RECORDS FOR THIS TASK →
++++++

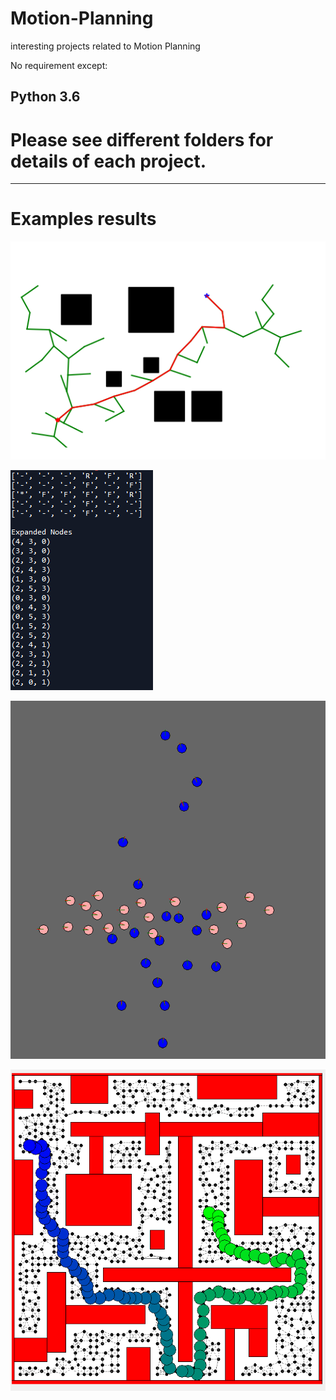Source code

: # Motion-Planning

interesting projects related to Motion Planning

No requirement except:

Python 3.6
---

# Please see different folders for details of each project.

---
# Examples results

![image4](https://github.com/SidSong01/Motion-Planning/blob/master/RRT/RRT.png)

![image1](https://github.com/SidSong01/Motion-Planning/blob/master/Discrete%20Planning%20with%20Astar/example.png)

![image2](https://github.com/SidSong01/Motion-Planning/blob/master/Sampling-Based%20Local%20Navigation/example.png)

![image3](https://github.com/SidSong01/Motion-Planning/blob/master/Sampling-Based%20Navigation%20with%20PRM/example.png)
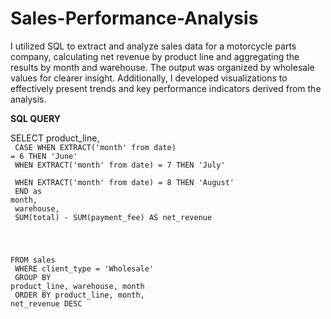 # Sales-Performance-Analysis
I utilized SQL to extract and analyze sales data for a motorcycle parts company, calculating net revenue by product line and aggregating the results by month and warehouse. The output was organized by wholesale values for clearer insight. Additionally, I developed visualizations to effectively present trends and key performance indicators derived from the analysis.


**SQL QUERY** <br>

SELECT  product_line, <br>
<code> CASE WHEN EXTRACT('month' from date) = 6 THEN 'June' <br>
          WHEN EXTRACT('month' from date) = 7 THEN 'July' <br>
          WHEN EXTRACT('month' from date) = 8 THEN 'August' <br>
          END as month, <br>
          warehouse, <br>
	  SUM(total) - SUM(payment_fee) AS net_revenue <br> 
   
FROM sales <br>
WHERE client_type = 'Wholesale' <br>
GROUP BY product_line, warehouse, month <br>
ORDER BY product_line, month, net_revenue DESC <br>
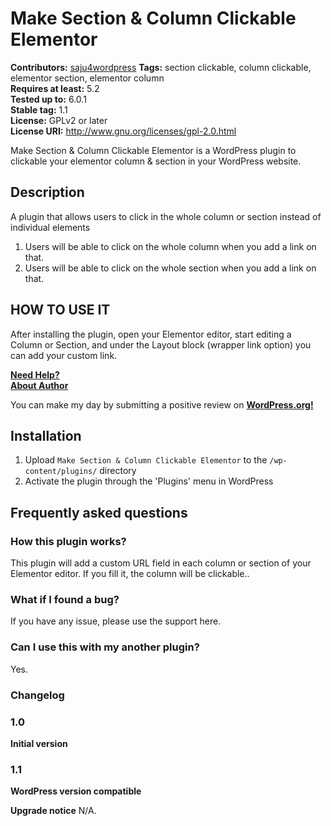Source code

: # Make Section & Column Clickable Elementor #
**Contributors:** [saju4wordpress](https://profiles.wordpress.org/saju4wordpress/) 
**Tags:** section clickable, column clickable, elementor section, elementor column  
**Requires at least:** 5.2  
**Tested up to:** 6.0.1   
**Stable tag:** 1.1  
**License:** GPLv2 or later  
**License URI:** http://www.gnu.org/licenses/gpl-2.0.html  

Make Section & Column Clickable Elementor is a WordPress plugin to clickable your elementor column & section in your WordPress website.

## Description ##
A plugin that allows users to click in the whole column or section instead of individual elements

1. Users will be able to click on the whole column when you add a link on that.
2. Users will be able to click on the whole section when you add a link on that.

## HOW TO USE IT ##
After installing the plugin, open your Elementor editor, start editing a Column or Section, and under the Layout block (wrapper link option) you can add your custom link.

**[Need Help?](http://sajuahmed.epizy.com/)**		
**[About Author](http://sajuahmed.epizy.com/)**


You can make my day by submitting a positive review on <a href="https://wordpress.org/support/plugin/make-section-column-clickable-elementor/reviews/" target="_blank"><strong>WordPress.org!</strong></a></p>

## Installation ##
1. Upload `Make Section & Column Clickable Elementor` to the `/wp-content/plugins/` directory
2. Activate the plugin through the 'Plugins' menu in WordPress

## Frequently asked questions ##
### How this plugin works? ###
This plugin will add a custom URL field in each column or section of your Elementor editor. If you fill it, the column will be clickable..
### What if I found a bug? ###
If you have any issue, please use the support here.
### Can I use this with my another plugin? ###
Yes.

### Changelog ###

### 1.0 ###

**Initial version**

### 1.1 ###

**WordPress version compatible**

**Upgrade notice**
N/A.
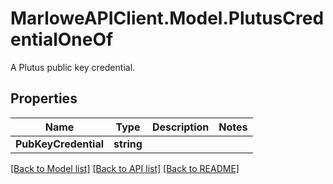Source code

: # MarloweAPIClient.Model.PlutusCredentialOneOf
A Plutus public key credential.

## Properties

Name | Type | Description | Notes
------------ | ------------- | ------------- | -------------
**PubKeyCredential** | **string** |  | 

[[Back to Model list]](../README.md#documentation-for-models) [[Back to API list]](../README.md#documentation-for-api-endpoints) [[Back to README]](../README.md)

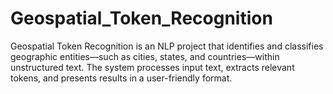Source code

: # Geospatial_Token_Recognition
Geospatial Token Recognition is an NLP project that identifies and classifies geographic entities—such as cities, states, and countries—within unstructured text. The system processes input text, extracts relevant tokens, and presents results in a user-friendly format.
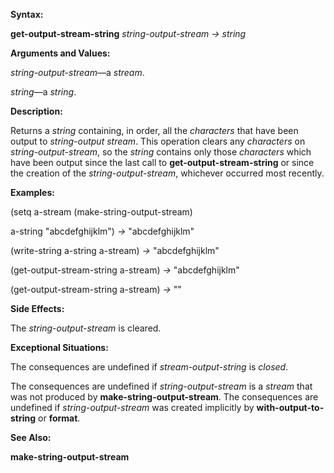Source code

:  

**Syntax:** 

**get-output-stream-string** *string-output-stream → string* 

**Arguments and Values:** 

*string-output-stream*—a *stream*. 

*string*—a *string*. 

**Description:** 

Returns a *string* containing, in order, all the *characters* that have been output to *string-output stream*. This operation clears any *characters* on *string-output-stream*, so the *string* contains only those *characters* which have been output since the last call to **get-output-stream-string** or since the creation of the *string-output-stream*, whichever occurred most recently. 

**Examples:** 

(setq a-stream (make-string-output-stream) 

a-string "abcdefghijklm") *→* "abcdefghijklm" 

(write-string a-string a-stream) *→* "abcdefghijklm" 

(get-output-stream-string a-stream) *→* "abcdefghijklm" 

(get-output-stream-string a-stream) *→* "" 

**Side Effects:** 

The *string-output-stream* is cleared. 

**Exceptional Situations:** 

The consequences are undefined if *stream-output-string* is *closed*. 

The consequences are undefined if *string-output-stream* is a *stream* that was not produced by **make-string-output-stream**. The consequences are undefined if *string-output-stream* was created implicitly by **with-output-to-string** or **format**. 

**See Also:** 

**make-string-output-stream** 



 

 

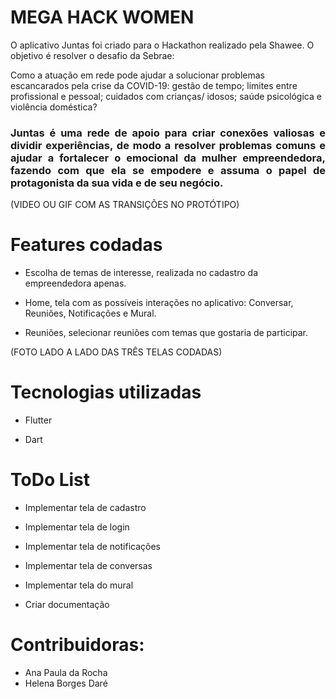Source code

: # MEGA HACK WOMEN

O aplicativo Juntas foi criado para o Hackathon realizado pela Shawee. O objetivo é resolver o desafio da Sebrae: 

Como a atuação em rede pode ajudar a solucionar problemas escancarados pela crise da COVID-19: gestão de tempo; limites entre profissional e pessoal; cuidados com crianças/ idosos; saúde psicológica e violência doméstica?

### <p align=justify> Juntas é uma rede de apoio para criar conexões valiosas e dividir experiências, de modo a resolver problemas comuns e ajudar a fortalecer o emocional da mulher empreendedora, fazendo com que ela se empodere e assuma o papel de protagonista da sua vida e de seu negócio. </p>

(VIDEO OU GIF COM AS TRANSIÇÕES NO PROTÓTIPO)



# Features codadas

* Escolha de temas de interesse, realizada no cadastro da empreendedora apenas.

* Home, tela com as possíveis interações no aplicativo: Conversar, Reuniões, Notificações e Mural.

* Reuniões, selecionar reuniões com temas que gostaria de participar.

(FOTO LADO A LADO DAS TRÊS TELAS CODADAS)


# Tecnologias utilizadas

* Flutter

* Dart

# ToDo List

* Implementar tela de cadastro

* Implementar tela de login

* Implementar tela de notificações

* Implementar tela de conversas

* Implementar tela do mural

* Criar documentação

# Contribuidoras:

* Ana Paula da Rocha
* Helena Borges Daré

++++++

THE PROBLEM → Lines from the entries that contain the string "each" are what must be copied.

EXPECTED ANSWER →
# Please see different folders for details of each project.
This plugin will add a custom URL field in each column or section of your Elementor editor. If you fill it, the column will be clickable..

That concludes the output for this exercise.